If ‘the public authority’ orders the interruption of communications, perhaps to contain the spread of a deadly disease like COVID-19, and it is difficult to have an ordinary will made before a notary, a privileged will may be
made instead. Whereas an ordinary will can only be received by a notary, a privileged will in places where communications are interrupted may be received not only by a notary, but also by a judge, magistrate, parish priest, or ‘other ecclesiastic in holy orders’.5

This curiously leaves out advocates, who are by far the most numerous within the legal profession, and legal procurators, while entrusting clergymen. The latter may be a remnant of the time when clergymen played a key
role in the registration of public records in Malta and Gozo. One should note that before the foundation of the Public Registry on 3 August 1889, with its records dating back to 1863, the Church was the main public record-keeper.6 This privileged will must be received by any of the aforementioned persons in the presence of two witnesses, who have to be eighteen or older, just like in the case of ordinary public wills.7 The person receiving the privileged will must sign it and, if practicable, so must the testator and witnesses. If the latter cannot, ‘a declaration stating the reason for which such signatures have not been affixed’ must be provided. Failing these formalities, the will is null.8

If the testator is still alive, such a privileged will becomes void after two months from when communications are re-established and would thereafter need to make an ordinary will if he still wants to dispose of his inheritance
according to his wishes.9 If the testator dies after the privileged will is made but before the re-establishment of communications, the privileged will is binding. Likewise, if he dies after communications are re-established but before the lapse of two months, then it is also that privileged will that shall govern his succession.

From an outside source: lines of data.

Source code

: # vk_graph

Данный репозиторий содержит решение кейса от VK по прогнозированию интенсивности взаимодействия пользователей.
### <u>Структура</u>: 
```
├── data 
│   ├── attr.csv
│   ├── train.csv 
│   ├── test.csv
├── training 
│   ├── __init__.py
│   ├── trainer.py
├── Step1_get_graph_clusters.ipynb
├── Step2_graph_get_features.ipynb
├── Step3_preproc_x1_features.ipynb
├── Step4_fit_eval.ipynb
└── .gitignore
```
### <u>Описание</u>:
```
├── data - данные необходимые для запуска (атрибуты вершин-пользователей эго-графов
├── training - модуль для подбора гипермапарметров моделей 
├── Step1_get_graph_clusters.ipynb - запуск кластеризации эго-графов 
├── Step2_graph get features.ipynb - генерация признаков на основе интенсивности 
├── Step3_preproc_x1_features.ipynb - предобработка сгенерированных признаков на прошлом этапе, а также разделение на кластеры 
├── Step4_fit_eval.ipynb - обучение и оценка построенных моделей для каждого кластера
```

Despite the two-month validity of this privileged will, the notary, judge, magistrate, or clergyman only has one month from when communications are re-established to deposit the privileged will he has received.10 Just like a secret will, a privileged will is deposited in the Civil Court (Voluntary Jurisdiction Section).11 The testator may withdraw his privileged will at any time before it is deposited in court. If such person fails to deposit the privileged will, they are liable to punishment if civil proceedings are instituted against them.12

Before COVID-19, the provisions on privileged wills made in places where communications are interrupted might have seemed like dead letters owing to the fact such scenarios were rapidly fading out of living memory. How- ever, for as long as they remain on the statute book and are not repealed in any way, a person in such a situation may still avail himself of them and make a privileged will. Naturally, the ordinary will remains by far the more ideal form of will and, for as long as COVID-19 remains under control, should be the form more resorted to.

1 Laws of Malta, Chapter 55 ‘Notarial Professions and Notarial Archives Act’, Article 11, Sub-article (1).
2 Laws of Malta, Chapter 16 ‘Civil Code’, Article 585 and 586.
3 Ibid., Article 588.
4 Notarial Profession and Notarial Archives Act, Chapter 55, Article 25, Sub-article (1).
5 Civil Code, Chapter 16 of the Laws of Malta, Article 673.
6 ‘Public Registry Office’ (Identity Malta) <> accessed 14 April 2020.
7 Civil Code, Chapter 16 of the Laws of Malta, Article 655; and Notarial Profession and Notarial Archives Act, Chapter 55 of the Laws of Malta, Article 25, Sub-article (3), Paragraph (c).
8 Civil Code, Chapter 16 of the Laws of Malta, Article 673.
9 Ibid., Article 674.
10 Ibid., Article 675, Sub-article (1).